- Exercise details: Give the line with "- es.submit(new MyCallable())" again, along with every line below it to the end of the records, word for word.

Data extracted from a collection
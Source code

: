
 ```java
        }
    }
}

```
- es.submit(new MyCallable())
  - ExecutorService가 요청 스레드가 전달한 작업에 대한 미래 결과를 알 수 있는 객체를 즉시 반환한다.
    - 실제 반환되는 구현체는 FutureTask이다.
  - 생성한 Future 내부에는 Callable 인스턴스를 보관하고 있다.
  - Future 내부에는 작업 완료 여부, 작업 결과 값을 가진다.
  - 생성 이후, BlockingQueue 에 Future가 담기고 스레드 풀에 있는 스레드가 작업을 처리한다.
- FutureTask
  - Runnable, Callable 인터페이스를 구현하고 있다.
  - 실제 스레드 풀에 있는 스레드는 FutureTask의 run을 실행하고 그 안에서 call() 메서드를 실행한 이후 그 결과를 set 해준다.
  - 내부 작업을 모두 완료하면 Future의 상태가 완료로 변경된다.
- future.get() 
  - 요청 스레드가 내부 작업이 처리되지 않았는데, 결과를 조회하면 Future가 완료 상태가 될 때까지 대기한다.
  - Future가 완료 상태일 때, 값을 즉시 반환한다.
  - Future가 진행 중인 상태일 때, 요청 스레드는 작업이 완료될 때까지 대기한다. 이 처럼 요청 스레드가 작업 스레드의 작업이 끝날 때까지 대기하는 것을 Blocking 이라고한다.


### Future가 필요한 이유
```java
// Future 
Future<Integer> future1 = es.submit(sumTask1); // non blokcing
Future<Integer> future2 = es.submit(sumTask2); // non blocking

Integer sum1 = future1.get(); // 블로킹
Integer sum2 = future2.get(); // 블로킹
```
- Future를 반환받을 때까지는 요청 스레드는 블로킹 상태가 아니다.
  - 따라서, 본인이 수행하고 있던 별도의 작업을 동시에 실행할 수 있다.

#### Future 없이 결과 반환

- Task solution:
- es.submit(new MyCallable())
  - ExecutorService가 요청 스레드가 전달한 작업에 대한 미래 결과를 알 수 있는 객체를 즉시 반환한다.
    - 실제 반환되는 구현체는 FutureTask이다.
  - 생성한 Future 내부에는 Callable 인스턴스를 보관하고 있다.
  - Future 내부에는 작업 완료 여부, 작업 결과 값을 가진다.
  - 생성 이후, BlockingQueue 에 Future가 담기고 스레드 풀에 있는 스레드가 작업을 처리한다.
- FutureTask
  - Runnable, Callable 인터페이스를 구현하고 있다.
  - 실제 스레드 풀에 있는 스레드는 FutureTask의 run을 실행하고 그 안에서 call() 메서드를 실행한 이후 그 결과를 set 해준다.
  - 내부 작업을 모두 완료하면 Future의 상태가 완료로 변경된다.
- future.get() 
  - 요청 스레드가 내부 작업이 처리되지 않았는데, 결과를 조회하면 Future가 완료 상태가 될 때까지 대기한다.
  - Future가 완료 상태일 때, 값을 즉시 반환한다.
  - Future가 진행 중인 상태일 때, 요청 스레드는 작업이 완료될 때까지 대기한다. 이 처럼 요청 스레드가 작업 스레드의 작업이 끝날 때까지 대기하는 것을 Blocking 이라고한다.


### Future가 필요한 이유
```java
// Future 
Future<Integer> future1 = es.submit(sumTask1); // non blokcing
Future<Integer> future2 = es.submit(sumTask2); // non blocking

Integer sum1 = future1.get(); // 블로킹
Integer sum2 = future2.get(); // 블로킹
```
- Future를 반환받을 때까지는 요청 스레드는 블로킹 상태가 아니다.
  - 따라서, 본인이 수행하고 있던 별도의 작업을 동시에 실행할 수 있다.

#### Future 없이 결과 반환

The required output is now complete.